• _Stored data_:
++++++++++

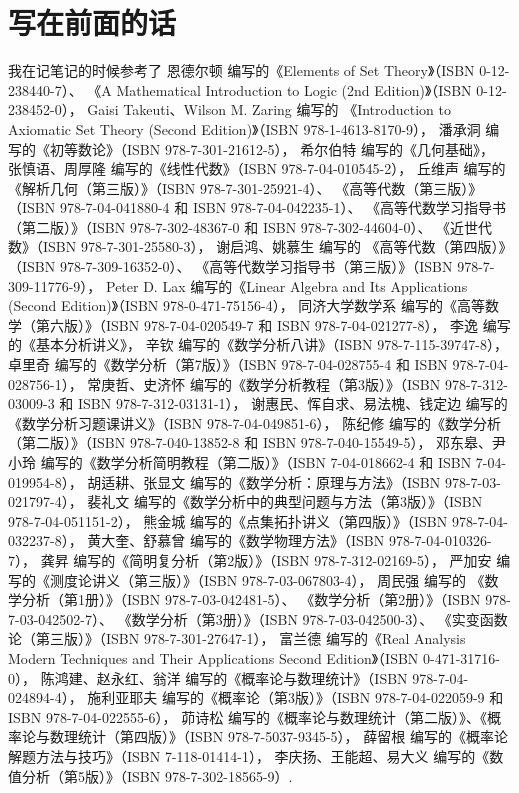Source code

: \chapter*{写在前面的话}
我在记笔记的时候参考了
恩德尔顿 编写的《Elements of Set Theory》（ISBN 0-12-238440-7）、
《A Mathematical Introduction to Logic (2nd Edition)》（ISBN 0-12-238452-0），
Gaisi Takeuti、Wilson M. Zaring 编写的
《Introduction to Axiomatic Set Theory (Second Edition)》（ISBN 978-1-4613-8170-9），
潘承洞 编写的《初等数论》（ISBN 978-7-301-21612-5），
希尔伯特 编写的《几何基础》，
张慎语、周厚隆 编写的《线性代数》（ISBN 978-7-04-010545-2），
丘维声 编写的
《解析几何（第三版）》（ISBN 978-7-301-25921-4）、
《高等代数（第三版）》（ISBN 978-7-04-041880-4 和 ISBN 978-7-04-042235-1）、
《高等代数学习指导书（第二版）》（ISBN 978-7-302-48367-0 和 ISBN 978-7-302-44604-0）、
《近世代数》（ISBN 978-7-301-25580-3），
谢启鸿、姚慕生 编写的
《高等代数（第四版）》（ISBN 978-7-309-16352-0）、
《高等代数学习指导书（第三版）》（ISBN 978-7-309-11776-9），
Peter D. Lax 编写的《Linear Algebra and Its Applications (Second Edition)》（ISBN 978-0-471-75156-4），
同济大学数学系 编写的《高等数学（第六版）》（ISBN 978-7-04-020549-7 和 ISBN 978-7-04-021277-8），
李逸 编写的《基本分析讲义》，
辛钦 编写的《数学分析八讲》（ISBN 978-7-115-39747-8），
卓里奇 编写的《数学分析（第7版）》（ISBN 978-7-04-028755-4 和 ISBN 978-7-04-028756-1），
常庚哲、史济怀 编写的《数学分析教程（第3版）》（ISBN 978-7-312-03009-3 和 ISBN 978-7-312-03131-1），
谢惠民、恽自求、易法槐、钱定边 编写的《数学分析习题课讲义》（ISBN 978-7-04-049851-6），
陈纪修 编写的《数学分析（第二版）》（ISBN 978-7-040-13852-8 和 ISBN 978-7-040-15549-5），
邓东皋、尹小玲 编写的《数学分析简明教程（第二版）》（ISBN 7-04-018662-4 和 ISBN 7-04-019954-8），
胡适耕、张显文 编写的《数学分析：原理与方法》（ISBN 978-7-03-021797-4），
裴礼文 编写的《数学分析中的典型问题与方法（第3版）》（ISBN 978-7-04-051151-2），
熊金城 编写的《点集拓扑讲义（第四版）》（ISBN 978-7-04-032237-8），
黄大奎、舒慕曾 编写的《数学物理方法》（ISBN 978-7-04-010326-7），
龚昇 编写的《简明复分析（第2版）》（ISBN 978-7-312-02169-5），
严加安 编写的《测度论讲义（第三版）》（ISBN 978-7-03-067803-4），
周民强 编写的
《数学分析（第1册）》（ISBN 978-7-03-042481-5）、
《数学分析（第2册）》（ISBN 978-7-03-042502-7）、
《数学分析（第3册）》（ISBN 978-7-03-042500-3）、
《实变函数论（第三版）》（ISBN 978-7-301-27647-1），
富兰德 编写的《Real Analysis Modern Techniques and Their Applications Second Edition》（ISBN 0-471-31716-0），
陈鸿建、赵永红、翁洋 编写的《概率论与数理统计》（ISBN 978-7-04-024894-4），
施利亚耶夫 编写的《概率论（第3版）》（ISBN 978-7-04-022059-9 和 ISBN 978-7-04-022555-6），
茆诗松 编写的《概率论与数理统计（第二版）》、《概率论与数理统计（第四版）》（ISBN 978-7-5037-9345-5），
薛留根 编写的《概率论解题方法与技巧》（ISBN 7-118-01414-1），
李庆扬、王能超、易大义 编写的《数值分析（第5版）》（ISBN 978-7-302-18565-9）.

++++++++++

• _Task statement_:
Every line from the one containing "施利亚耶夫 编写的《概率论（第3版）》（ISBN 978-7-04-022059-9" through the end of the entries above must be echoed exactly, with both ends kept.

• _Task output_:
施利亚耶夫 编写的《概率论（第3版）》（ISBN 978-7-04-022059-9 和 ISBN 978-7-04-022555-6），
茆诗松 编写的《概率论与数理统计（第二版）》、《概率论与数理统计（第四版）》（ISBN 978-7-5037-9345-5），
薛留根 编写的《概率论解题方法与技巧》（ISBN 7-118-01414-1），
李庆扬、王能超、易大义 编写的《数值分析（第5版）》（ISBN 978-7-302-18565-9）.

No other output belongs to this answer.